In the early-to-mid 2010s, one of the biggest problems game developers and graphics card makers alike had was that the existing graphics API paradigms did not adequately conform to the needs of their hardware. This left a lot of performance on the table, and it made users’ increasingly multicore CPUs increasingly less useful for games.

So they started to develop a solution for that problem. And since there were a bunch of other problems that large game studios also needed solving with regard to graphics (graphics memory allocation being hidden behind drivers, etc), they decided to fix them too.

Thus, Vulkan was born. Vulkan serves the needs of Khronos’s members adequately.

That’s not to say that the Khronos Group is invulnerable to criticism. Vulkan 1.3’s dynamic rendering functionality is a concession to a large number of people who wanted to avoid having to use render passes to render things. But overall, Khronos’s job is to design standards that their members (IHVs and large developers) need.

OpenGL no longer serves the needs of the Khronos Group. Some individual members of the Khronos Group want to keep their implementations going and even add more functionality for GL users.
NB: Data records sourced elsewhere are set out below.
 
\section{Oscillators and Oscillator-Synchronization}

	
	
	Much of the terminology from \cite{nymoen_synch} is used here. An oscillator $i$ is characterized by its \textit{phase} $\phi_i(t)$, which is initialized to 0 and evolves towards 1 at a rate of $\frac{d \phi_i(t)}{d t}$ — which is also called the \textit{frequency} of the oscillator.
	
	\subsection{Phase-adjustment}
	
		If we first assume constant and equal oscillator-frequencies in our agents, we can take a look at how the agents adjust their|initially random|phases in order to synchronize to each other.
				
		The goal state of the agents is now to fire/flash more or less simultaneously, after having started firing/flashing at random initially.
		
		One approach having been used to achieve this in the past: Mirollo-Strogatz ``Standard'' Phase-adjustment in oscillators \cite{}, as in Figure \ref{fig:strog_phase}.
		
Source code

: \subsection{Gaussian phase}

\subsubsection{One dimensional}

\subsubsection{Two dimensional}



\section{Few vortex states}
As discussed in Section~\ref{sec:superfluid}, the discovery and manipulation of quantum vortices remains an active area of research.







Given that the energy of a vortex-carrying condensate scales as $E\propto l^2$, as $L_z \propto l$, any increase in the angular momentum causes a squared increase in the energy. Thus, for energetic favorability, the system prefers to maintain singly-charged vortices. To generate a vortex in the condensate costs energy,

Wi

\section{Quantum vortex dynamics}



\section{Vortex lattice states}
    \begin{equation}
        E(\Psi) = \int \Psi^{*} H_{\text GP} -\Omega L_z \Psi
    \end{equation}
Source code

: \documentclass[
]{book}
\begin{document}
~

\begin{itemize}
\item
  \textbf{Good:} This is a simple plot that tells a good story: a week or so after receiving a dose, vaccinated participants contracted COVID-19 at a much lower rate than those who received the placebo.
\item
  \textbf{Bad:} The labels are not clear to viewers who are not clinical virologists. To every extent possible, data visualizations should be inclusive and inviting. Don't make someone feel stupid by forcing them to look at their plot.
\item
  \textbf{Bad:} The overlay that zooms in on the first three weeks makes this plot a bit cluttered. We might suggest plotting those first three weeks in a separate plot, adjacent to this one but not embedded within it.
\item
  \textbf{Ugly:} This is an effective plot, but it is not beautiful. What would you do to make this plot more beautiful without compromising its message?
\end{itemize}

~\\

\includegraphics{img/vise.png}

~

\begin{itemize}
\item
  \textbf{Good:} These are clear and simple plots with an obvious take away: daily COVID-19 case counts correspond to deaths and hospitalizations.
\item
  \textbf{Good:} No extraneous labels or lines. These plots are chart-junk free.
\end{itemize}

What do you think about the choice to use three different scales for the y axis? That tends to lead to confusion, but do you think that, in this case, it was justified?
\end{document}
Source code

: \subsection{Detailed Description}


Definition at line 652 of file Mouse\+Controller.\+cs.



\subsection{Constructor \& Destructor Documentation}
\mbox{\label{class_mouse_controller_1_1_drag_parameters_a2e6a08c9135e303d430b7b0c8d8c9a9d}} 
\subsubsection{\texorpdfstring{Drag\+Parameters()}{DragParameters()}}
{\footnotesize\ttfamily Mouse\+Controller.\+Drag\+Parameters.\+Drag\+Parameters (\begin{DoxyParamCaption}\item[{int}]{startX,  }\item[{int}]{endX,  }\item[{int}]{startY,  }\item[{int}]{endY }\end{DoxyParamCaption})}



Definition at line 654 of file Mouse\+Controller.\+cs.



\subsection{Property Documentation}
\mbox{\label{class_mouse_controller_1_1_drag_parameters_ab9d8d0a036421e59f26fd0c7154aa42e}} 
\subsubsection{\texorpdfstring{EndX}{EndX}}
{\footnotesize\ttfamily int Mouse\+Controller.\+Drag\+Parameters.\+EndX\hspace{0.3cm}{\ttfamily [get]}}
But as a body, they’ve pretty much decided that OpenGL is a dead-end technology.

Khronos’s job is not to keep supporting a technology past the point where they feel that it is worthwhile. You obviously disagree that OpenGL is past its time. But that’s where things appear to stand.

So if you want them to reverse the direction of their development, you are going to need something more than what you’ve posted here. Because all you’ve really said can be summed up as, “I don’t like Vulkan because it’s verbose and lower-level than I want to work, but I need OpenGL to do some of the stuff Vulkan does, so make a new version of OpenGL that’s more like Vulkan but without the parts I don’t like.”

You may not want to engage with those questions. But if you want other people to do something for you, you need to justify why they specifically have to do that. If you need someone to clean up your house, you need to explain why they need to be the ones to clean it up instead of yourself.

Nobody is obligated to continue supporting something past the point where they feel that such support is worth the effort.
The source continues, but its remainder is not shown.